---- Source material

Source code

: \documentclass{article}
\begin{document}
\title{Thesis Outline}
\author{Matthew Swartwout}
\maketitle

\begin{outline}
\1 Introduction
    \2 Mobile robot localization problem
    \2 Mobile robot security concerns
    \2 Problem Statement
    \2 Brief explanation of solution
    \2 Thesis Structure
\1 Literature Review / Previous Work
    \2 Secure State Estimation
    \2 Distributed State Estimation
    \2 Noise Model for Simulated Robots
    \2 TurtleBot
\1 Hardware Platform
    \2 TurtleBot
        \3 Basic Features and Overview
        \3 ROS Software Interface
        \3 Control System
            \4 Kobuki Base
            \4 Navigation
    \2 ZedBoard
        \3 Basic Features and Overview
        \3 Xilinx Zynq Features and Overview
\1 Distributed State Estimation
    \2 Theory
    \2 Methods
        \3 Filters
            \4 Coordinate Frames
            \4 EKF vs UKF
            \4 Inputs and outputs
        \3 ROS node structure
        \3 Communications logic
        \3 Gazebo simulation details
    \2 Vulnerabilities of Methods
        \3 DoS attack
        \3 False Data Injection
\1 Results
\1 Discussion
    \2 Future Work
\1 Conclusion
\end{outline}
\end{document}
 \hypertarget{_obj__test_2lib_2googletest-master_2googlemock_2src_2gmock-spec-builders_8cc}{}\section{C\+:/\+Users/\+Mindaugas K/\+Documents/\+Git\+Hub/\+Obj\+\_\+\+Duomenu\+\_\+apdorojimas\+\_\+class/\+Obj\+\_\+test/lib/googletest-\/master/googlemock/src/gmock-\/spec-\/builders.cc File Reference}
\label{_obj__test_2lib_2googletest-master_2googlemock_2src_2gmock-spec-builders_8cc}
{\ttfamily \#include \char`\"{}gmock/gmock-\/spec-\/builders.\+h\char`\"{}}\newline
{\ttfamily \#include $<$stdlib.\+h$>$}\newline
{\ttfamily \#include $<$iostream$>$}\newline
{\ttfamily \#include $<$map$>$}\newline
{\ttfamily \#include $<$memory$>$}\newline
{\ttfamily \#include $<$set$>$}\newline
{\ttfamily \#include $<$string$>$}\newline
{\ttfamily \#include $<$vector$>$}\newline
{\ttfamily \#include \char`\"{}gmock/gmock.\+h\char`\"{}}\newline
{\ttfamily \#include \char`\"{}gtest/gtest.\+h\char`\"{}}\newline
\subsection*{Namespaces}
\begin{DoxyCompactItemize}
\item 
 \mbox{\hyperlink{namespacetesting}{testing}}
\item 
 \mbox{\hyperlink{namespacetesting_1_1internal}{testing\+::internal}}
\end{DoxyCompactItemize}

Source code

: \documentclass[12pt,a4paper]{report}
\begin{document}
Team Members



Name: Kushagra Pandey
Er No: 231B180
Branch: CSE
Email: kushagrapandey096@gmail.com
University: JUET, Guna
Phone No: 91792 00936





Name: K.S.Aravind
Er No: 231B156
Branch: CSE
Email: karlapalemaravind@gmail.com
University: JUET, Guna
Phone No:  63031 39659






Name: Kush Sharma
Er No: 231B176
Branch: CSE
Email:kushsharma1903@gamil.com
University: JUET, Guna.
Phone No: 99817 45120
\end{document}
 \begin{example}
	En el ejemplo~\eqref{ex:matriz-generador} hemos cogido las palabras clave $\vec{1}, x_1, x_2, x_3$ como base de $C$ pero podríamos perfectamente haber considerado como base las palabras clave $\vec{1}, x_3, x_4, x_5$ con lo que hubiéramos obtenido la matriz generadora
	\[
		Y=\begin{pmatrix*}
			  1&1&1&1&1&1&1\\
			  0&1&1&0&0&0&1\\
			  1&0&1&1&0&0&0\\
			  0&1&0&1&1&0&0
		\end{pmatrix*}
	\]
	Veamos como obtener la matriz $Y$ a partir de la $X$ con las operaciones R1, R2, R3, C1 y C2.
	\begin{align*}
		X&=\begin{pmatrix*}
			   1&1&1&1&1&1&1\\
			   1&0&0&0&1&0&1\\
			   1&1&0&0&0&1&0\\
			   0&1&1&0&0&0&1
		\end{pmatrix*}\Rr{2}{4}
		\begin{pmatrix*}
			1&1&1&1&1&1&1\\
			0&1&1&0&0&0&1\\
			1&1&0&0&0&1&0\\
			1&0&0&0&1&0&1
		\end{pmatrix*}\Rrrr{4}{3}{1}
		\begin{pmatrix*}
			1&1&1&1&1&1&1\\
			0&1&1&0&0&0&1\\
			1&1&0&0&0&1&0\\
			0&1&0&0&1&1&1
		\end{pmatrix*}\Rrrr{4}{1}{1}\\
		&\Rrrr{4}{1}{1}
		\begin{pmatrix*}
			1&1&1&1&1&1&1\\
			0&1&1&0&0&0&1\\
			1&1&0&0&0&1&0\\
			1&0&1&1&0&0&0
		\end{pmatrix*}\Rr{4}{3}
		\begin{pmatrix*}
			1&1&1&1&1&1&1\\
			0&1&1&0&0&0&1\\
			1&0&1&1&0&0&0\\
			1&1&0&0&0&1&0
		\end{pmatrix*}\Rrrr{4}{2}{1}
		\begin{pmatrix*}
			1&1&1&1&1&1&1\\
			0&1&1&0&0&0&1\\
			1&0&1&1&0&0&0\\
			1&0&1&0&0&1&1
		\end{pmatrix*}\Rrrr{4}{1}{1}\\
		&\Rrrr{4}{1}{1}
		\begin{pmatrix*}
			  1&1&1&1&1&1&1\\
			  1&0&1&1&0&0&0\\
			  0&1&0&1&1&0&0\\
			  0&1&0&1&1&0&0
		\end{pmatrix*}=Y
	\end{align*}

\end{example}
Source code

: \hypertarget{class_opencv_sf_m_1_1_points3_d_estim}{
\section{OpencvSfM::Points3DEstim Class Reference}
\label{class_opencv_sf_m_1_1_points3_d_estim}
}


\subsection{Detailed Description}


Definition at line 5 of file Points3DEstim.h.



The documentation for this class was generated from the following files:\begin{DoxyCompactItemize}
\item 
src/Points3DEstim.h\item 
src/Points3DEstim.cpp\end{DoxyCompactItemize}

--------

Work item: State how many lines of the listing above include the word "como". Give nothing but the number.

Response area: 2